Hemoccult testing helps to reveal blood that is visually undetectable. This test is a useful diagnostic tool for which of the following conditions? (Select all that apply.)

a. Colon cancer
b. Upper gastrointestinal (GI) ulcers
c. Localized gastric parasites
d. Large polyps

A

ANS: A, B, C, D
This test is a useful diagnostic tool for conditions such as colon cancer, upper gastrointestinal ulcers, and localized gastric parasitic infection or intestinal irritation. The amount of bleeding increases with the size of the polyp and the stage of cancer. People with small polyps (less than 1 cm in diameter) bleed scarcely more than those without polyps.

68
Q

The nurse is caring for a patient who has had a craniotomy. The patient appears to need endotracheal suctioning. The nurse is aware that this can be of concern because suctioning can cause which of the following? (Select all that apply.)

a. Violent coughing
b. Aspiration of stomach contents
c.
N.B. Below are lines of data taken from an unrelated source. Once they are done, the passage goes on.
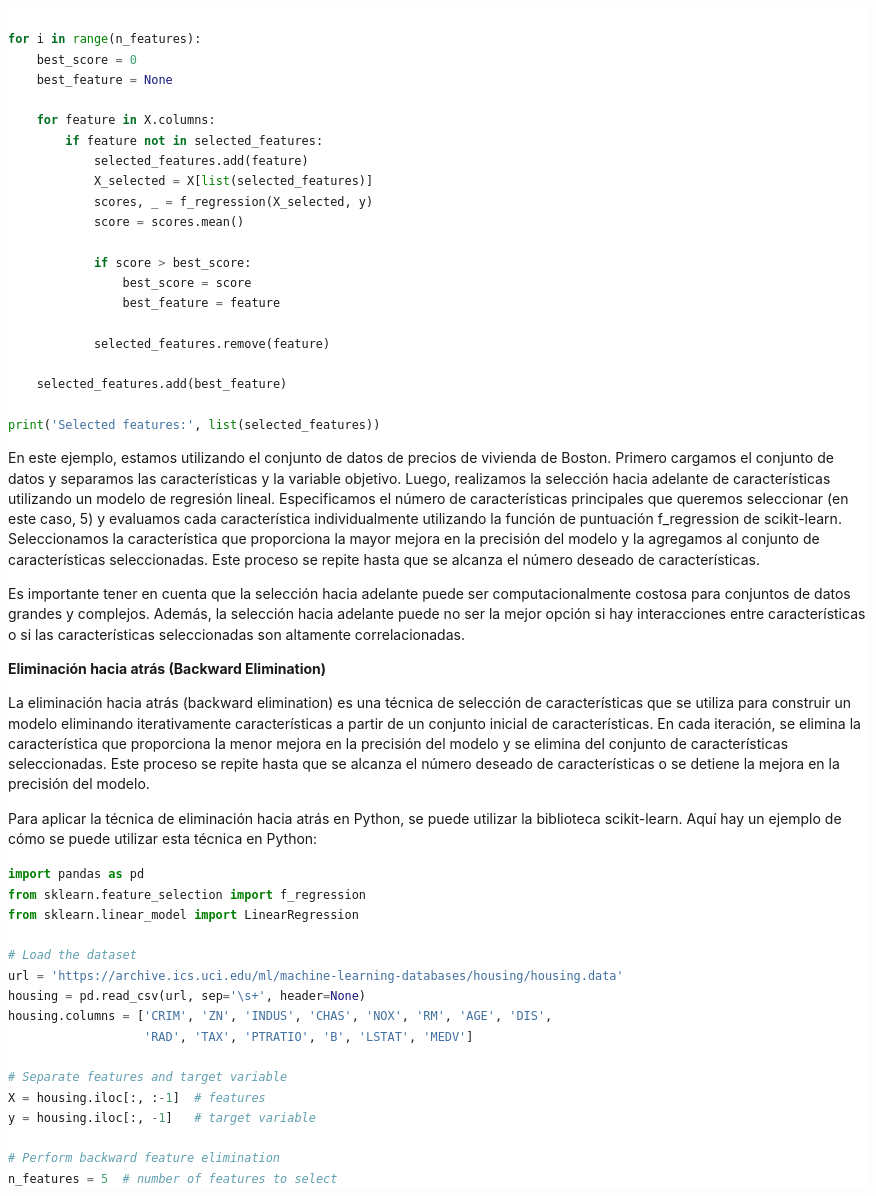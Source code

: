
 ```python

for i in range(n_features):
    best_score = 0
    best_feature = None
    
    for feature in X.columns:
        if feature not in selected_features:
            selected_features.add(feature)
            X_selected = X[list(selected_features)]
            scores, _ = f_regression(X_selected, y)
            score = scores.mean()
            
            if score > best_score:
                best_score = score
                best_feature = feature
                
            selected_features.remove(feature)
            
    selected_features.add(best_feature)

print('Selected features:', list(selected_features))
```

En este ejemplo, estamos utilizando el conjunto de datos de precios de vivienda de Boston. Primero cargamos el conjunto de datos y separamos las características y la variable objetivo. Luego, realizamos la selección hacia adelante de características utilizando un modelo de regresión lineal. Especificamos el número de características principales que queremos seleccionar (en este caso, 5) y evaluamos cada característica individualmente utilizando la función de puntuación f_regression de scikit-learn. Seleccionamos la característica que proporciona la mayor mejora en la precisión del modelo y la agregamos al conjunto de características seleccionadas. Este proceso se repite hasta que se alcanza el número deseado de características.

Es importante tener en cuenta que la selección hacia adelante puede ser computacionalmente costosa para conjuntos de datos grandes y complejos. Además, la selección hacia adelante puede no ser la mejor opción si hay interacciones entre características o si las características seleccionadas son altamente correlacionadas.

**Eliminación hacia atrás (Backward Elimination)**

La eliminación hacia atrás (backward elimination) es una técnica de selección de características que se utiliza para construir un modelo eliminando iterativamente características a partir de un conjunto inicial de características. En cada iteración, se elimina la característica que proporciona la menor mejora en la precisión del modelo y se elimina del conjunto de características seleccionadas. Este proceso se repite hasta que se alcanza el número deseado de características o se detiene la mejora en la precisión del modelo.

Para aplicar la técnica de eliminación hacia atrás en Python, se puede utilizar la biblioteca scikit-learn. Aquí hay un ejemplo de cómo se puede utilizar esta técnica en Python:

```python
import pandas as pd
from sklearn.feature_selection import f_regression
from sklearn.linear_model import LinearRegression

# Load the dataset
url = 'https://archive.ics.uci.edu/ml/machine-learning-databases/housing/housing.data'
housing = pd.read_csv(url, sep='\s+', header=None)
housing.columns = ['CRIM', 'ZN', 'INDUS', 'CHAS', 'NOX', 'RM', 'AGE', 'DIS',
                   'RAD', 'TAX', 'PTRATIO', 'B', 'LSTAT', 'MEDV']

# Separate features and target variable
X = housing.iloc[:, :-1]  # features
y = housing.iloc[:, -1]   # target variable

# Perform backward feature elimination
n_features = 5  # number of features to select
```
Increased intracranial pressure
d. Bradycardia or tachycardia

A

ANS: A, B, C, D
Sometimes suctioning provokes violent coughing, causes vomiting and aspiration of stomach contents, and induces constriction of pharyngeal, laryngeal, and bronchial muscles. In addition, suctioning may cause hypoxemia or vagal overload, resulting in cardiopulmonary compromise and increased intracranial pressure.

69
Q

In explaining to the patient about obtaining a sputum specimen to diagnose tuberculosis, the nurse explains which of the following? (Select all that apply.)

a. Specimens are best obtained in the early morning.
b. Acid-fast bacilli (AFB) smears require three consecutive morning samples.
c. Bacteria accumulate as secretions pool.
d. Specimens should be obtained at bedtime.

A

ANS: A, B, C
Specimens for AFB require three consecutive morning samples, and cultures can take up to 8 weeks. The ideal time to collect sputum is early morning because bronchial secretions tend to accumulate during the night. Bacteria also accumulate as secretions pool.

70
Q

Assessment of the chemical properties of urine is done by immersing a special, chemically prepared strip of paper into a clean urine specimen, or by combining drops of urine with chemically prepared tablets. The _____________ of the strip or tablet indicates the presence of any of unique chemical properties.

A

ANS:
change in color
You assess the chemical properties of urine by immersing a special, chemically prepared strip of paper into a clean urine specimen, or by combining drops of urine with chemically prepared tablets. The change in color of the strip or tablet indicates the presence of glucose, ketones, protein, and blood as well as pH of the urine.

71
Q

A common test performed on fecal material is the ________ test for fecal occult blood.

A

ANS:
guaiac
A common test performed on fecal material is the guaiac test for fecal occult blood.

72
Q

______________ is often indicated to collect sputum from patients unable to spontaneously produce a sample for laboratory analysis.

A

ANS:
Suctioning
Suctioning is often indicated to collect sputum from patients unable to spontaneously produce a sample for laboratory analysis.

73
Q

Localized inflammation, tenderness, warmth at the wound site, and purulent drainage usually signify _______________.

A

ANS:
wound infection
Localized inflammation, tenderness, warmth at the wound site, and purulent drainage usually signify wound infection.

74
Q

_______________ organisms grow in superficial wounds exposed to the air.

A

ANS:
Aerobic
Aerobic organisms grow in superficial wounds exposed to the air.

75
Q

The least traumatic method of obtaining a blood specimen is known as __________.

A

ANS:
skin puncture
capillary puncture
Skin puncture, also called capillary puncture, is the least traumatic method of obtaining a blood specimen.